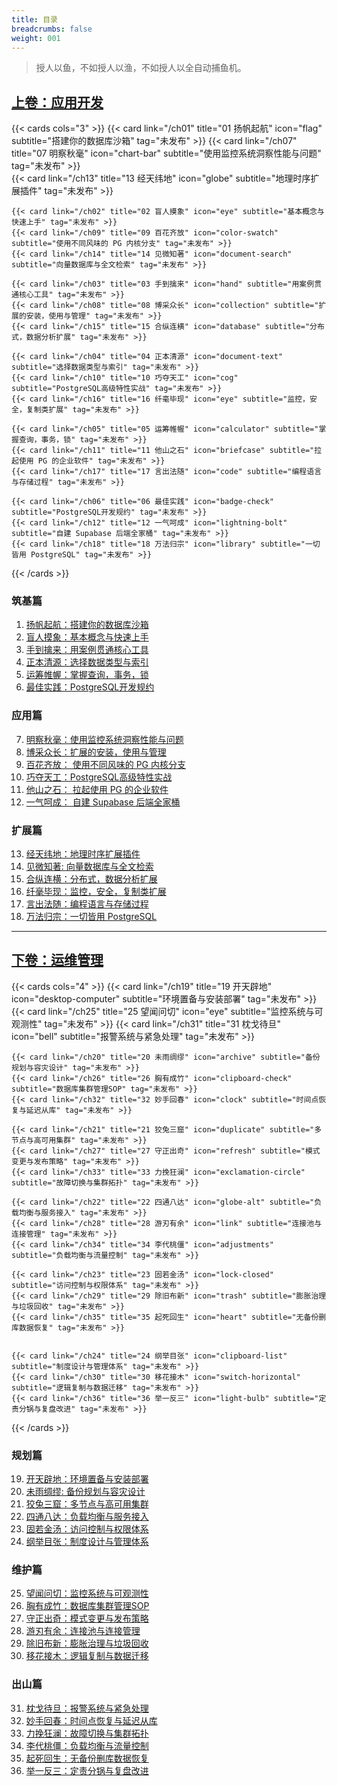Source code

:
 ```yaml
---
title: 目录
breadcrumbs: false
weight: 001
---
```


> 授人以鱼，不如授人以渔，不如授人以全自动捕鱼机。


## [上卷：应用开发](/dev)

{{< cards cols="3" >}}
{{< card link="/ch01" title="01 扬帆起航" icon="flag" subtitle="搭建你的数据库沙箱" tag="未发布" >}}
{{< card link="/ch07" title="07 明察秋毫" icon="chart-bar" subtitle="使用监控系统洞察性能与问题" tag="未发布" >}}  
{{< card link="/ch13" title="13 经天纬地" icon="globe" subtitle="地理时序扩展插件" tag="未发布" >}}

    {{< card link="/ch02" title="02 盲人摸象" icon="eye" subtitle="基本概念与快速上手" tag="未发布" >}}
    {{< card link="/ch09" title="09 百花齐放" icon="color-swatch" subtitle="使用不同风味的 PG 内核分支" tag="未发布" >}}
    {{< card link="/ch14" title="14 见微知著" icon="document-search" subtitle="向量数据库与全文检索" tag="未发布" >}}
    
    {{< card link="/ch03" title="03 手到擒来" icon="hand" subtitle="用案例贯通核心工具" tag="未发布" >}}
    {{< card link="/ch08" title="08 博采众长" icon="collection" subtitle="扩展的安装，使用与管理" tag="未发布" >}}
    {{< card link="/ch15" title="15 合纵连横" icon="database" subtitle="分布式，数据分析扩展" tag="未发布" >}}
    
    {{< card link="/ch04" title="04 正本清源" icon="document-text" subtitle="选择数据类型与索引" tag="未发布" >}}
    {{< card link="/ch10" title="10 巧夺天工" icon="cog" subtitle="PostgreSQL高级特性实战" tag="未发布" >}}
    {{< card link="/ch16" title="16 纤毫毕现" icon="eye" subtitle="监控，安全，复制类扩展" tag="未发布" >}}
    
    {{< card link="/ch05" title="05 运筹帷幄" icon="calculator" subtitle="掌握查询，事务，锁" tag="未发布" >}}
    {{< card link="/ch11" title="11 他山之石" icon="briefcase" subtitle="拉起使用 PG 的企业软件" tag="未发布" >}}
    {{< card link="/ch17" title="17 言出法随" icon="code" subtitle="编程语言与存储过程" tag="未发布" >}}
    
    {{< card link="/ch06" title="06 最佳实践" icon="badge-check" subtitle="PostgreSQL开发规约" tag="未发布" >}}
    {{< card link="/ch12" title="12 一气呵成" icon="lightning-bolt" subtitle="自建 Supabase 后端全家桶" tag="未发布" >}}
    {{< card link="/ch18" title="18 万法归宗" icon="library" subtitle="一切皆用 PostgreSQL" tag="未发布" >}}
{{< /cards >}}


### 筑基篇

1. [扬帆起航：搭建你的数据库沙箱](/ch01)
2. [盲人摸象：基本概念与快速上手](/ch02)
3. [手到擒来：用案例贯通核心工具](/ch03)
4. [正本清源：选择数据类型与索引](/ch04)
5. [运筹帷幄：掌握查询，事务，锁](/ch05)
6. [最佳实践：PostgreSQL开发规约](/ch06)

### 应用篇

7. [明察秋毫：使用监控系统洞察性能与问题](/ch07)
8. [博采众长：扩展的安装，使用与管理](/ch08)
9. [百花齐放： 使用不同风味的 PG 内核分支](/ch09)
10. [巧夺天工：PostgreSQL高级特性实战](/ch10)
11. [他山之石： 拉起使用 PG 的企业软件](ch11)
12. [一气呵成： 自建 Supabase 后端全家桶](/ch12)

### 扩展篇

13. [经天纬地：地理时序扩展插件](/ch13)
14. [见微知著: 向量数据库与全文检索](/ch14)
15. [合纵连横：分布式，数据分析扩展](/ch16)
16. [纤毫毕现：监控，安全，复制类扩展](/ch16)
17. [言出法随：编程语言与存储过程](/ch17)
18. [万法归宗：一切皆用 PostgreSQL](/ch18)



-------------

## [下卷：运维管理](/dba)

{{< cards cols="4" >}}
{{< card link="/ch19" title="19 开天辟地" icon="desktop-computer" subtitle="环境置备与安装部署" tag="未发布" >}}
{{< card link="/ch25" title="25 望闻问切" icon="eye" subtitle="监控系统与可观测性" tag="未发布" >}}
{{< card link="/ch31" title="31 枕戈待旦" icon="bell" subtitle="报警系统与紧急处理" tag="未发布" >}}

    {{< card link="/ch20" title="20 未雨绸缪" icon="archive" subtitle="备份规划与容灾设计" tag="未发布" >}}
    {{< card link="/ch26" title="26 胸有成竹" icon="clipboard-check" subtitle="数据库集群管理SOP" tag="未发布" >}}
    {{< card link="/ch32" title="32 妙手回春" icon="clock" subtitle="时间点恢复与延迟从库" tag="未发布" >}}
    
    {{< card link="/ch21" title="21 狡兔三窟" icon="duplicate" subtitle="多节点与高可用集群" tag="未发布" >}}
    {{< card link="/ch27" title="27 守正出奇" icon="refresh" subtitle="模式变更与发布策略" tag="未发布" >}}
    {{< card link="/ch33" title="33 力挽狂澜" icon="exclamation-circle" subtitle="故障切换与集群拓扑" tag="未发布" >}}
    
    {{< card link="/ch22" title="22 四通八达" icon="globe-alt" subtitle="负载均衡与服务接入" tag="未发布" >}}
    {{< card link="/ch28" title="28 游刃有余" icon="link" subtitle="连接池与连接管理" tag="未发布" >}}
    {{< card link="/ch34" title="34 李代桃僵" icon="adjustments" subtitle="负载均衡与流量控制" tag="未发布" >}}
    
    {{< card link="/ch23" title="23 固若金汤" icon="lock-closed" subtitle="访问控制与权限体系" tag="未发布" >}}
    {{< card link="/ch29" title="29 除旧布新" icon="trash" subtitle="膨胀治理与垃圾回收" tag="未发布" >}}
    {{< card link="/ch35" title="35 起死回生" icon="heart" subtitle="无备份删库数据恢复" tag="未发布" >}}
    
    
    {{< card link="/ch24" title="24 纲举目张" icon="clipboard-list" subtitle="制度设计与管理体系" tag="未发布" >}}
    {{< card link="/ch30" title="30 移花接木" icon="switch-horizontal" subtitle="逻辑复制与数据迁移" tag="未发布" >}}
    {{< card link="/ch36" title="36 举一反三" icon="light-bulb" subtitle="定责分锅与复盘改进" tag="未发布" >}}
{{< /cards >}}


### 规划篇

19. [开天辟地：环境置备与安装部署](/ch19)
20. [未雨绸缪: 备份规划与容灾设计](/ch20)
21. [狡兔三窟：多节点与高可用集群](/ch21)
22. [四通八达：负载均衡与服务接入](/ch22)
23. [固若金汤：访问控制与权限体系](/ch23)
24. [纲举目张：制度设计与管理体系](/ch24)

### 维护篇

25. [望闻问切：监控系统与可观测性](/ch25)
26. [胸有成竹：数据库集群管理SOP](/ch26)
27. [守正出奇：模式变更与发布策略](/ch27)
28. [游刃有余：连接池与连接管理](/ch28)
29. [除旧布新：膨胀治理与垃圾回收](/ch29)
30. [移花接木：逻辑复制与数据迁移](/ch30)

### 出山篇

31. [枕戈待旦：报警系统与紧急处理](/ch31)
32. [妙手回春：时间点恢复与延迟从库](/ch32)
33. [力挽狂澜：故障切换与集群拓扑](/ch33)
34. [李代桃僵：负载均衡与流量控制](/ch34)
35. [起死回生：无备份删库数据恢复](/ch35)
36. [举一反三：定责分锅与复盘改进](/ch36)

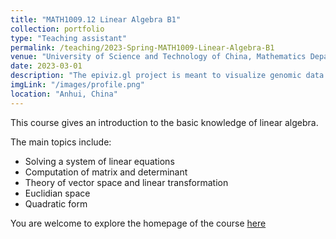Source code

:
 ```yaml
---
title: "MATH1009.12 Linear Algebra B1"
collection: portfolio
type: "Teaching assistant"
permalink: /teaching/2023-Spring-MATH1009-Linear-Algebra-B1
venue: "University of Science and Technology of China, Mathematics Department"
date: 2023-03-01
description: "The epiviz.gl project is meant to visualize genomic data using webgl and webworkers, in an effort to give a fluid, high-performance user experience. Visualizations are defined via a declarative specification."
imgLink: "/images/profile.png"
location: "Anhui, China"
---
```




This course gives an introduction to the basic knowledge of linear algebra. 

The main topics include:
- Solving a system of linear equations
- Computation of matrix and determinant
- Theory of vector space and linear transformation
- Euclidian space
- Quadratic form

 You are welcome to explore the homepage of the course [here](http://home.ustc.edu.cn/~wyx_mail/linear_algebra_b1.html/) 

<div id="echart" style="width: 600px; height: 400px;"></div>
<script type="text/javascript">
    var myChart = echarts.init(document.getElementById('echart'));

    var option = {
        title: {
            text: 'ECharts Example'
        },
        tooltip: {},
        xAxis: {
            data: ["Mon", "Tue", "Wed", "Thu", "Fri", "Sat", "Sun"]
        },
        yAxis: {},
        series: [{
            name: 'Sales',
            type: 'line',
            data: [5, 20, 36, 10, 10, 20, 30]
        }]
    };

    myChart.setOption(option);
</script>

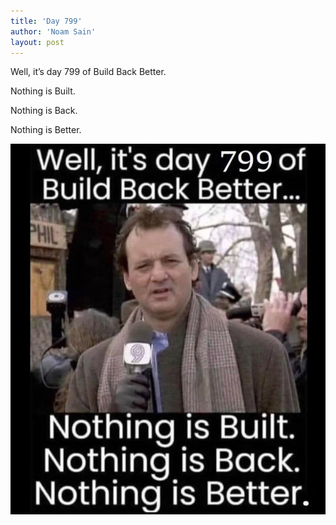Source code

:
 ```yaml
---
title: 'Day 799'
author: 'Noam Sain'
layout: post
---
```


Well, it’s day 799 of Build Back Better.

Nothing is Built.

Nothing is Back.

Nothing is Better.

![Day 799](/assets/2023/2023-03-30-build-back-biden.jpg "Nothing is better.")
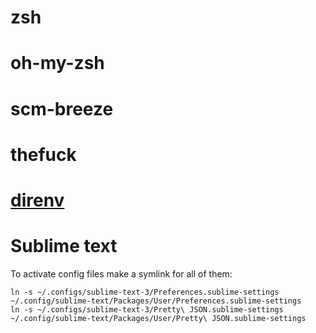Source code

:zsh
===

oh-my-zsh
=========

scm-breeze
==========

thefuck
=======

[direnv](https://direnv.net)
============================

Sublime text
============

To activate config files make a symlink for all of them:
```
ln -s ~/.configs/sublime-text-3/Preferences.sublime-settings ~/.config/sublime-text/Packages/User/Preferences.sublime-settings
ln -s ~/.configs/sublime-text-3/Pretty\ JSON.sublime-settings ~/.config/sublime-text/Packages/User/Pretty\ JSON.sublime-settings
```
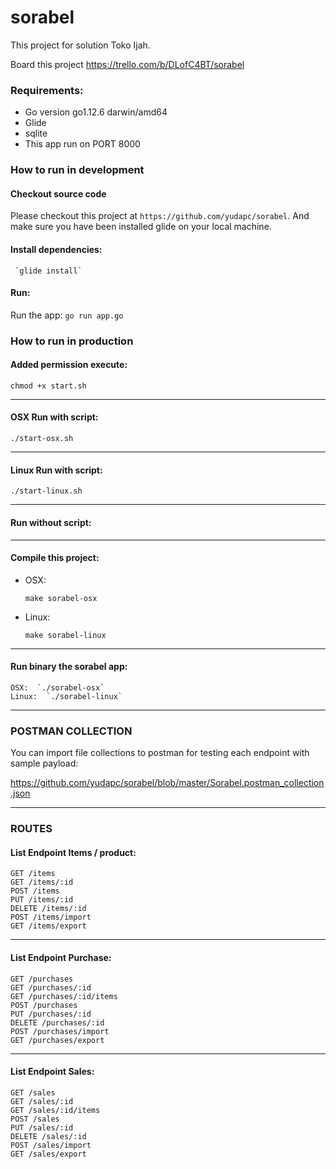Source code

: # sorabel

This project for solution Toko Ijah.

Board this project https://trello.com/b/DLofC4BT/sorabel

### Requirements:

- Go version go1.12.6 darwin/amd64
- Glide
- sqlite
- This app run on PORT 8000

### How to run in development

#### Checkout source code

Please checkout this project at `https://github.com/yudapc/sorabel`. And make sure you have been installed glide on your local machine.

#### Install dependencies:

     `glide install`

#### Run:

Run the app:
`go run app.go`

### How to run in production

#### Added permission execute:

`chmod +x start.sh`

---

#### OSX Run with script:

`./start-osx.sh`

---

#### Linux Run with script:

`./start-linux.sh`

---

#### Run without script:

---

#### Compile this project:

- OSX:

  `make sorabel-osx`

- Linux:

  `make sorabel-linux`

---

#### Run binary the sorabel app:

    OSX:  `./sorabel-osx`
    Linux:  `./sorabel-linux`

---

### POSTMAN COLLECTION

You can import file collections to postman for testing each endpoint with sample payload:

https://github.com/yudapc/sorabel/blob/master/Sorabel.postman_collection.json

---

### ROUTES

#### List Endpoint Items / product:

```
GET /items
GET /items/:id
POST /items
PUT /items/:id
DELETE /items/:id
POST /items/import
GET /items/export
```

---

#### List Endpoint Purchase:

```
GET /purchases
GET /purchases/:id
GET /purchases/:id/items
POST /purchases
PUT /purchases/:id
DELETE /purchases/:id
POST /purchases/import
GET /purchases/export
```

---

#### List Endpoint Sales:

```
GET /sales
GET /sales/:id
GET /sales/:id/items
POST /sales
PUT /sales/:id
DELETE /sales/:id
POST /sales/import
GET /sales/export
```
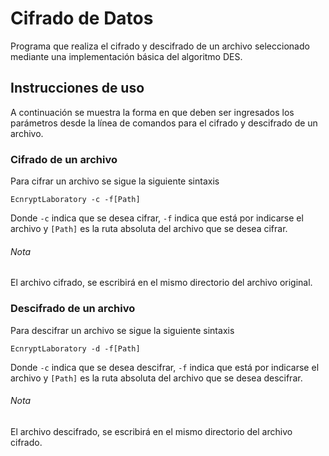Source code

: # Cifrado de Datos
Programa que realiza el cifrado y descifrado de un archivo seleccionado mediante una implementación básica del algoritmo DES.
## Instrucciones de uso
A continuación se muestra la forma en que deben ser ingresados los parámetros desde la línea de comandos para el cifrado y descifrado de un archivo.
### Cifrado de un archivo 
Para cifrar un archivo se sigue la siguiente sintaxis
```
EcnryptLaboratory -c -f[Path]
```
Donde ```-c``` indica que se desea cifrar, ```-f``` indica que está por indicarse el archivo y ```[Path]``` es la ruta absoluta del archivo que se desea cifrar.
###### Nota
El archivo cifrado, se escribirá en el mismo directorio del archivo original.
### Descifrado de un archivo 
Para descifrar un archivo se sigue la siguiente sintaxis
```
EcnryptLaboratory -d -f[Path]
```
Donde ```-c``` indica que se desea descifrar, ```-f``` indica que está por indicarse el archivo y ```[Path]``` es la ruta absoluta del archivo que se desea descifrar.
###### Nota
El archivo descifrado, se escribirá en el mismo directorio del archivo cifrado.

━━━━━━━━━━━━━━━━

• [WHAT YOU ARE ASKED TO DO] Starting with the line that holds "5. [运筹帷幄：掌握查询，事务，锁](/ch05)" and ending with the line that holds "13. [经天纬地：地理时序扩展插件](/ch13)", retype every line in the data above exactly, and nothing else.

• [TASK SOLUTION]
5. [运筹帷幄：掌握查询，事务，锁](/ch05)
6. [最佳实践：PostgreSQL开发规约](/ch06)

### 应用篇

7. [明察秋毫：使用监控系统洞察性能与问题](/ch07)
8. [博采众长：扩展的安装，使用与管理](/ch08)
9. [百花齐放： 使用不同风味的 PG 内核分支](/ch09)
10. [巧夺天工：PostgreSQL高级特性实战](/ch10)
11. [他山之石： 拉起使用 PG 的企业软件](ch11)
12. [一气呵成： 自建 Supabase 后端全家桶](/ch12)

### 扩展篇

13. [经天纬地：地理时序扩展插件](/ch13)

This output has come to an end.